What is being asked:
Lines in the data below that contain the word "업데이트" are to be copied.

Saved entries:
________________
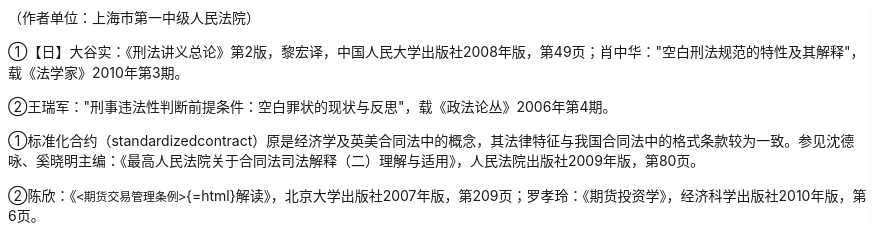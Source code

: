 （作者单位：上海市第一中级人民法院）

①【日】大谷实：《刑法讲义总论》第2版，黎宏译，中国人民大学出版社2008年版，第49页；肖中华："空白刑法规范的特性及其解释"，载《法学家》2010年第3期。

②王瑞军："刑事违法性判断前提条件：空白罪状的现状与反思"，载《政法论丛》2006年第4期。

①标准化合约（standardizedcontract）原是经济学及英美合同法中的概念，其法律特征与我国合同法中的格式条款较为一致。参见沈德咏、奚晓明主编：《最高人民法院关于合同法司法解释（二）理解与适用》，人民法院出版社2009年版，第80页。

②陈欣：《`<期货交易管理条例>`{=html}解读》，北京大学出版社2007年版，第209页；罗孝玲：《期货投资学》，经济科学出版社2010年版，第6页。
________________
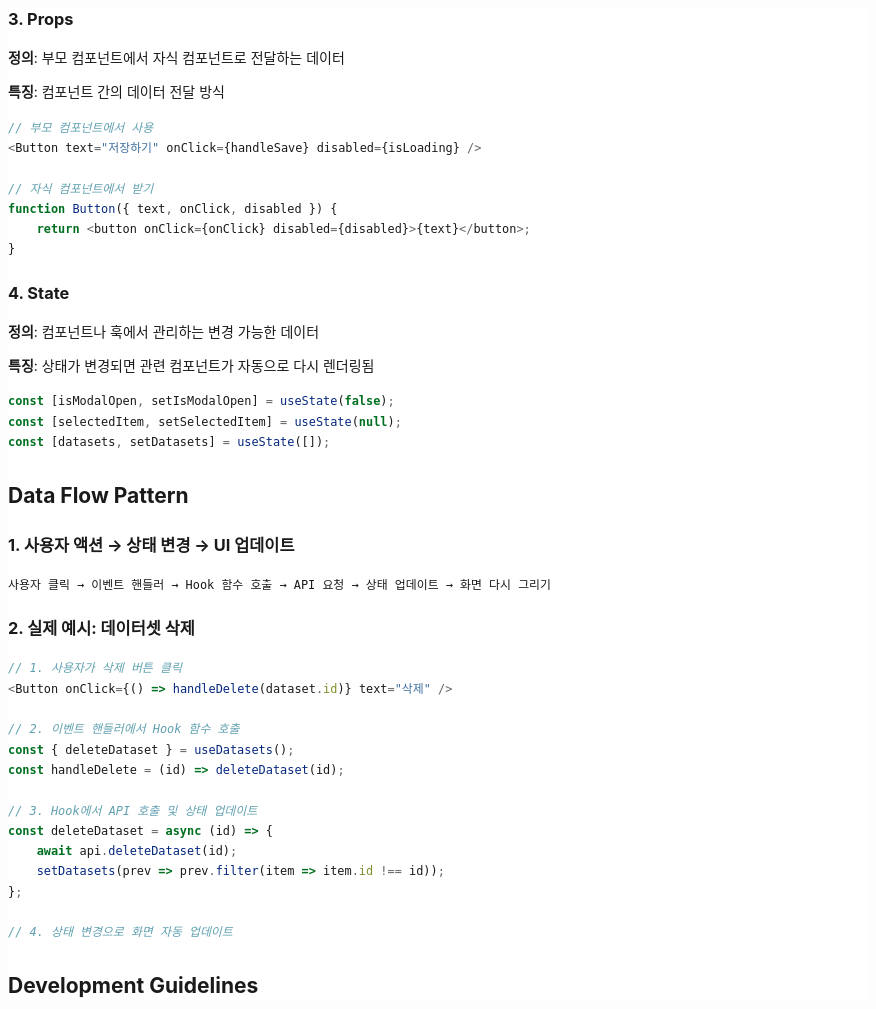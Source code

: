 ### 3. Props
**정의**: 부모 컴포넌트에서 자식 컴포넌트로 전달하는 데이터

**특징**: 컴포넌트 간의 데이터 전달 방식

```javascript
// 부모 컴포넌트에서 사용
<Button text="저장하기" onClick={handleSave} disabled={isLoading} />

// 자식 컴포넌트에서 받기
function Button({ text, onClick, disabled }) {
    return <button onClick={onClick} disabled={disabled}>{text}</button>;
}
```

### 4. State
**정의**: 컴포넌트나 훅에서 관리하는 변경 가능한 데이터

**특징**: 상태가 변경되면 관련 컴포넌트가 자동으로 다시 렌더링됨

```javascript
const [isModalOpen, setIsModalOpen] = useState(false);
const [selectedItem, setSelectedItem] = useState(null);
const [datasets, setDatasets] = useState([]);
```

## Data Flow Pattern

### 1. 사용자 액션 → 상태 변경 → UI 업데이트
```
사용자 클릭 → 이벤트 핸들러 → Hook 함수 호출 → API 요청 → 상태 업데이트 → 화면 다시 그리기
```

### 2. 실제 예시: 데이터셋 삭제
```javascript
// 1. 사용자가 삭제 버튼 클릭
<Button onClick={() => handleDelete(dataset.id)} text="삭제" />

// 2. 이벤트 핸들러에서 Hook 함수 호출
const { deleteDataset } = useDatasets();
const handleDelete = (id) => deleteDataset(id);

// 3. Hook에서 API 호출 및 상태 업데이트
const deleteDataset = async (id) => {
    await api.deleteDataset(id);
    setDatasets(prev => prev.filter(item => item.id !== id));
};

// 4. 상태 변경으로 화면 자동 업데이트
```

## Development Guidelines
________________
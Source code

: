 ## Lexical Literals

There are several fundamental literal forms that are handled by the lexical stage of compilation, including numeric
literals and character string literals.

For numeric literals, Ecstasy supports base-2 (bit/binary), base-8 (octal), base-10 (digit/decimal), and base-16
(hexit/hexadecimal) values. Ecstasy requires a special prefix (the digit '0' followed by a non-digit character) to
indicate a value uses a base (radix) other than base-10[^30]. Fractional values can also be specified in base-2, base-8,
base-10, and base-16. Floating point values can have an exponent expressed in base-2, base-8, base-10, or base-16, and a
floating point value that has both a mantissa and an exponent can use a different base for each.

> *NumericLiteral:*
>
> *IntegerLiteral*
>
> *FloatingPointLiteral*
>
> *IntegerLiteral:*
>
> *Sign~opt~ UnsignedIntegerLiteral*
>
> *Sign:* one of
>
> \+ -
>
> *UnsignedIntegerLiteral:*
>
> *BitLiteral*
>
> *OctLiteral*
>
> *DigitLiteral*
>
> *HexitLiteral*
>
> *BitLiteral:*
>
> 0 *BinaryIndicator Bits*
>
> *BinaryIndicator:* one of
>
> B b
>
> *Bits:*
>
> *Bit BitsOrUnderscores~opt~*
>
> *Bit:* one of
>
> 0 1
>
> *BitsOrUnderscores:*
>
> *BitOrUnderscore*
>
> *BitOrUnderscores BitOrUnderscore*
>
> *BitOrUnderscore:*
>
________________
Answer for the task:
### 1. 사용자 액션 → 상태 변경 → UI 업데이트
사용자 클릭 → 이벤트 핸들러 → Hook 함수 호출 → API 요청 → 상태 업데이트 → 화면 다시 그리기
// 3. Hook에서 API 호출 및 상태 업데이트
// 4. 상태 변경으로 화면 자동 업데이트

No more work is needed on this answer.